#### Records to process ####

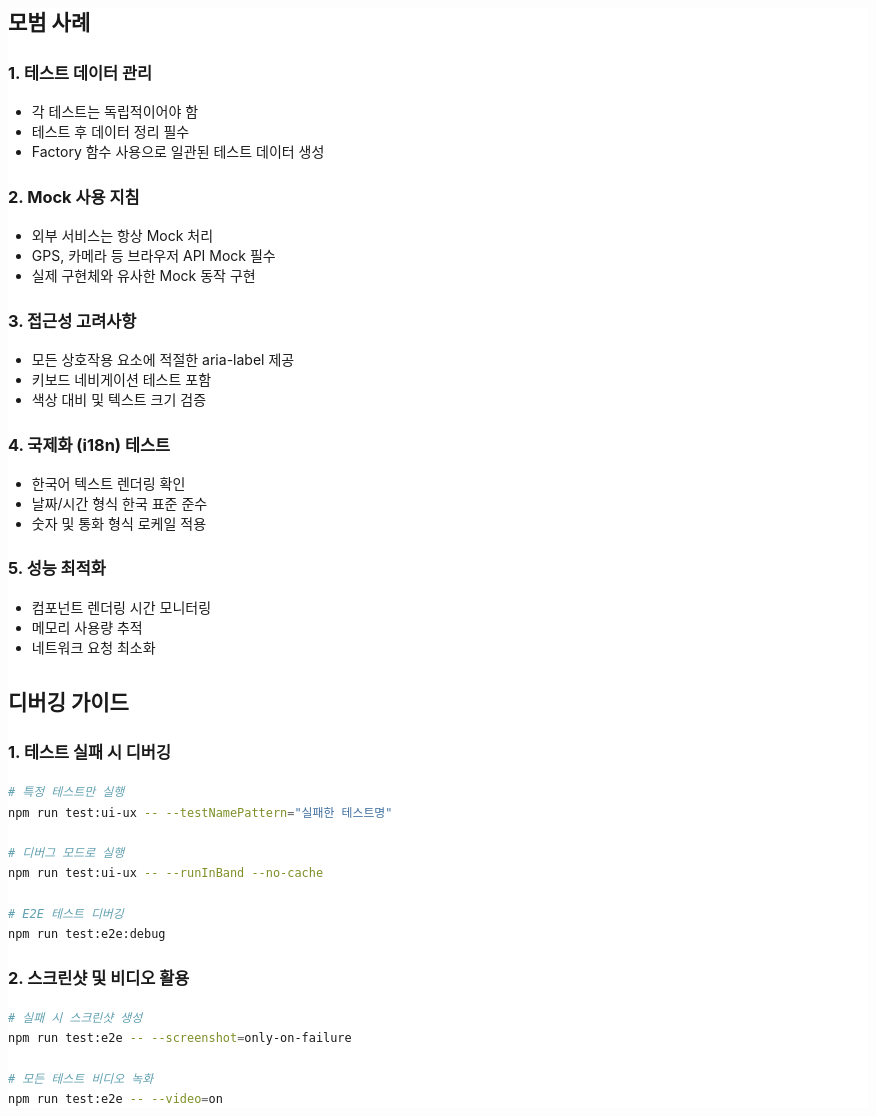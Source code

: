 ## 모범 사례

### 1. 테스트 데이터 관리
- 각 테스트는 독립적이어야 함
- 테스트 후 데이터 정리 필수
- Factory 함수 사용으로 일관된 테스트 데이터 생성

### 2. Mock 사용 지침
- 외부 서비스는 항상 Mock 처리
- GPS, 카메라 등 브라우저 API Mock 필수
- 실제 구현체와 유사한 Mock 동작 구현

### 3. 접근성 고려사항
- 모든 상호작용 요소에 적절한 aria-label 제공
- 키보드 네비게이션 테스트 포함
- 색상 대비 및 텍스트 크기 검증

### 4. 국제화 (i18n) 테스트
- 한국어 텍스트 렌더링 확인
- 날짜/시간 형식 한국 표준 준수
- 숫자 및 통화 형식 로케일 적용

### 5. 성능 최적화
- 컴포넌트 렌더링 시간 모니터링
- 메모리 사용량 추적
- 네트워크 요청 최소화

## 디버깅 가이드

### 1. 테스트 실패 시 디버깅
```bash
# 특정 테스트만 실행
npm run test:ui-ux -- --testNamePattern="실패한 테스트명"

# 디버그 모드로 실행
npm run test:ui-ux -- --runInBand --no-cache

# E2E 테스트 디버깅
npm run test:e2e:debug
```

### 2. 스크린샷 및 비디오 활용
```bash
# 실패 시 스크린샷 생성
npm run test:e2e -- --screenshot=only-on-failure

# 모든 테스트 비디오 녹화
npm run test:e2e -- --video=on
```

####

• **The task**
Check the data for the word "Mock" and pull out the lines that have it.

• **Written solution**
### 2. Mock 사용 지침
- 외부 서비스는 항상 Mock 처리
- GPS, 카메라 등 브라우저 API Mock 필수
- 실제 구현체와 유사한 Mock 동작 구현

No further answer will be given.